IMPD Chief Chris Bailey has already organized his executive staff to draft plans on assisting the consultant with identifying community groups, stakeholders and officers which will be solicited for ideas to build the department’s long-range plan.
”Chief Randy Taylor and I started talking about this early in 2023 about creating a playbook for whomever comes next and setting strategy and goals and priorities for this agency and try to create an identity for IMPD as we move forward,” said Bailey. ”It should be any police department’s goal to understand what exactly the community, the people who pay us, the people who provide our authority, what they want and need from their police department.”
Bailey said that while the community at large might derive its view of IMPD by media coverage of violent crime, he finds that residents often have other priorities for their officers.
”Community relations. Visibility. Speeding. Keeping my stuff in my car and burglaries are going to come to the top of that list.”
Bailey said his leadership team and the consultants will also seek out the input from IMPD officers and professional staff.
”I am really interested to hear what our cops need, what our professional staff needs and what our community needs,” he said. ”What we want to do now is we want to build on the successes we’ve had over the last four, four-and-a-half years, in making our department more accountable, to being responsive to what our community wants, we want to add our professional staff and police officers to that equation and we want to do things that are evidence based, that are research based, that are data driven, that are intelligence led driven, not chaos driven, not loudest voice driven.”
IMPD’s pivot to a reconsideration of its mission and delivery of services came in the wake of community unrest and social justice protests in the summer of 2020 when then-Chief Taylor retooled the department’s complaints and use of force review boards to include more citizen input and oversight.
”There may be some areas where we do have to do this completely down to the dirt remodel of the road,” said Bailey. “There may be things we just build on the success of.
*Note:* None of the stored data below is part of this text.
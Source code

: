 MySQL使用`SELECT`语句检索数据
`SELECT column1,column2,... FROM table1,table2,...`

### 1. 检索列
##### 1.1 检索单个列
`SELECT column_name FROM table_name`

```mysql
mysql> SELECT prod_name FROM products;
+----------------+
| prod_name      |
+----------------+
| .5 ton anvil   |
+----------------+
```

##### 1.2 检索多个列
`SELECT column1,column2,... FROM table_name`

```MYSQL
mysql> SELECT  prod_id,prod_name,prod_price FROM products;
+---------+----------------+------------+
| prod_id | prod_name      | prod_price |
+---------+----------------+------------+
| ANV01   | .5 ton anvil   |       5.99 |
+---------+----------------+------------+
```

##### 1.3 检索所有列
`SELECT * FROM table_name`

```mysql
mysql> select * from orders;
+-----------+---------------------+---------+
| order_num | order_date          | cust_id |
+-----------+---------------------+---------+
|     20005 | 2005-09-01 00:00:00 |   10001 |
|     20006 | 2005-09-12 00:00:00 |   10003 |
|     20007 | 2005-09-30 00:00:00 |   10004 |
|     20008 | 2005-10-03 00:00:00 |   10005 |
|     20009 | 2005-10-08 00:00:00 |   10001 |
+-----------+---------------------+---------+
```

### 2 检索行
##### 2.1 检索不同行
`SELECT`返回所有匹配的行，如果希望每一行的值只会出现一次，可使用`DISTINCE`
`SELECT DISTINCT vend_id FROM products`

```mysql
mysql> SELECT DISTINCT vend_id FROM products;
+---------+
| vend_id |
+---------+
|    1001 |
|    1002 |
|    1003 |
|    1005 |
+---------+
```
We’ve had a lot of successes in this agency over the last four and a half years, specifically our crime reduction plans.”
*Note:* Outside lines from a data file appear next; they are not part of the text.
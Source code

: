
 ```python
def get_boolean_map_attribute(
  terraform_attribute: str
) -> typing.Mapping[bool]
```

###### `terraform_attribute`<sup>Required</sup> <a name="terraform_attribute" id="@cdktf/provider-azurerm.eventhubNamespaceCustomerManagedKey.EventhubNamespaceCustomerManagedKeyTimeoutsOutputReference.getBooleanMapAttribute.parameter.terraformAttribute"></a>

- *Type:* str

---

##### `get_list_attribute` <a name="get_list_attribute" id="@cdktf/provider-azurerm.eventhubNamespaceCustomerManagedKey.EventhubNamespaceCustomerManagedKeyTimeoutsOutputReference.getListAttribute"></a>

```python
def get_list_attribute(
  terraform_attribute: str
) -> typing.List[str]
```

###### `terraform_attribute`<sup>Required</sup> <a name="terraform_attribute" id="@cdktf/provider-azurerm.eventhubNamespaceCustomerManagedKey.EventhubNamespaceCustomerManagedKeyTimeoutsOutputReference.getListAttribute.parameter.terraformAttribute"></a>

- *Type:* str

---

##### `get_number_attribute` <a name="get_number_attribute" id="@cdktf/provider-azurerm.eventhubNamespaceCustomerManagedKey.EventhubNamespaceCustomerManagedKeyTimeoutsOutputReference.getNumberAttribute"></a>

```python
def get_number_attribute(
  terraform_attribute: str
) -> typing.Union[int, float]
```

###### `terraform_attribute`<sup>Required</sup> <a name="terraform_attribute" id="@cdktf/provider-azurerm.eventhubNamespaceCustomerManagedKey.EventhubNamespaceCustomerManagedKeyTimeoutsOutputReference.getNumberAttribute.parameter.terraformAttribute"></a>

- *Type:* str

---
”If people just want me to sit here and twiddle my thumbs, they got the wrong guy. We’re gonna move this agency forward. We’re gonna create a plan driving our actions moving forward. We’re gonna hold ourselves accountable for it. We’re gonna be able to pivot within this plan because law enforcement’s not a stagnant thing. Something’s going to happen. The world’s going to change. We pay attention to what’s going on around us and make adjustments to our plan moving forward and be nimble enough to do that.”
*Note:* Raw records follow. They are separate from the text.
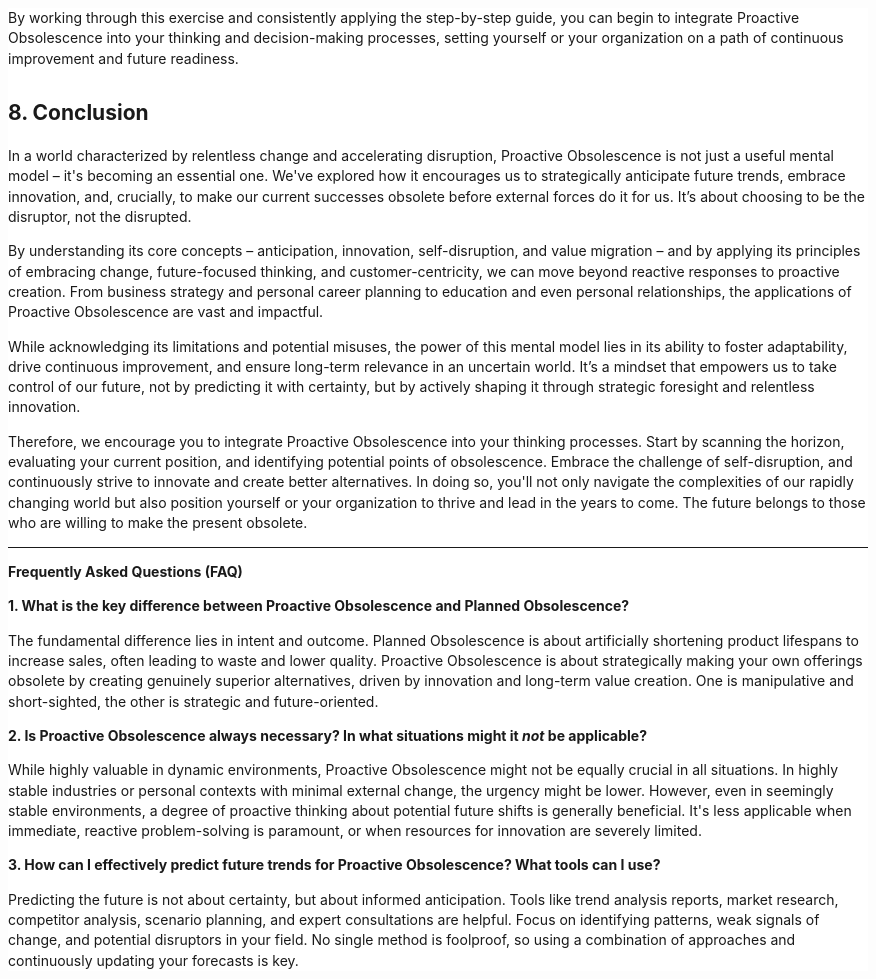 By working through this exercise and consistently applying the step-by-step guide, you can begin to integrate Proactive Obsolescence into your thinking and decision-making processes, setting yourself or your organization on a path of continuous improvement and future readiness.

## 8. Conclusion

In a world characterized by relentless change and accelerating disruption, Proactive Obsolescence is not just a useful mental model – it's becoming an essential one. We've explored how it encourages us to strategically anticipate future trends, embrace innovation, and, crucially, to make our current successes obsolete before external forces do it for us.  It’s about choosing to be the disruptor, not the disrupted.

By understanding its core concepts – anticipation, innovation, self-disruption, and value migration – and by applying its principles of embracing change, future-focused thinking, and customer-centricity, we can move beyond reactive responses to proactive creation. From business strategy and personal career planning to education and even personal relationships, the applications of Proactive Obsolescence are vast and impactful.

While acknowledging its limitations and potential misuses, the power of this mental model lies in its ability to foster adaptability, drive continuous improvement, and ensure long-term relevance in an uncertain world.  It’s a mindset that empowers us to take control of our future, not by predicting it with certainty, but by actively shaping it through strategic foresight and relentless innovation.

Therefore, we encourage you to integrate Proactive Obsolescence into your thinking processes. Start by scanning the horizon, evaluating your current position, and identifying potential points of obsolescence. Embrace the challenge of self-disruption, and continuously strive to innovate and create better alternatives.  In doing so, you'll not only navigate the complexities of our rapidly changing world but also position yourself or your organization to thrive and lead in the years to come. The future belongs to those who are willing to make the present obsolete.

---

**Frequently Asked Questions (FAQ)**

**1. What is the key difference between Proactive Obsolescence and Planned Obsolescence?**

The fundamental difference lies in intent and outcome. Planned Obsolescence is about artificially shortening product lifespans to increase sales, often leading to waste and lower quality. Proactive Obsolescence is about strategically making your own offerings obsolete by creating genuinely superior alternatives, driven by innovation and long-term value creation.  One is manipulative and short-sighted, the other is strategic and future-oriented.

**2. Is Proactive Obsolescence always necessary? In what situations might it *not* be applicable?**

While highly valuable in dynamic environments, Proactive Obsolescence might not be equally crucial in all situations. In highly stable industries or personal contexts with minimal external change, the urgency might be lower. However, even in seemingly stable environments, a degree of proactive thinking about potential future shifts is generally beneficial.  It's less applicable when immediate, reactive problem-solving is paramount, or when resources for innovation are severely limited.

**3. How can I effectively predict future trends for Proactive Obsolescence? What tools can I use?**

Predicting the future is not about certainty, but about informed anticipation. Tools like trend analysis reports, market research, competitor analysis, scenario planning, and expert consultations are helpful.  Focus on identifying patterns, weak signals of change, and potential disruptors in your field.  No single method is foolproof, so using a combination of approaches and continuously updating your forecasts is key.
Besides community and officer feedback, the development project will also seek out best practices by other large police departments, search for effective recruit and retention policies and development and implementation of an IMPD image and culture.
Marla Taylor, founder of Taylor Advising, issued the following statement to FOX59/CBS4 regarding the project:
“We’ve spent years helping organizations navigate complex challenges with practical, data-driven solutions. As a local firm, we’re deeply connected to this community and bring a unique understanding of Indianapolis’ needs. IMPD brought us in as a neutral facilitator to help create a strategic plan that reflects the voices of officers, staff and the community. Our role is to bring structure, objectivity and expertise to develop a strategic plan that reflects the needs of officers, staff and community and we will do so through an inclusive and transparent process. We’re proud of the work we do and the trust we’ve built in this community over the years.”
The Taylor Advising website lists the clients it has served in the past, including the Indy Public Safety Foundation, the IndyGo Foundation, the Anthenaeum and several non-profit social agencies, none of them presenting the size or complexity of IMPD.
”We’re not asking them to tell us how to do things,” said Bailey. “We’re asking them to help set parameters and baselines and guardrails on, here’s how you find a strategy, ‘Here’s how you hold yourself accountable, here’s what the plan should look like, here’s how long it should be, here’s the tools you can do to make sure as we walk out the door that you’re maintaining your plan, that the decisions you make from the plan that you created that you don’t go outside it, here’s how you pivot inside those things,’ because, once again, we’re cops. I didn’t go to business school.”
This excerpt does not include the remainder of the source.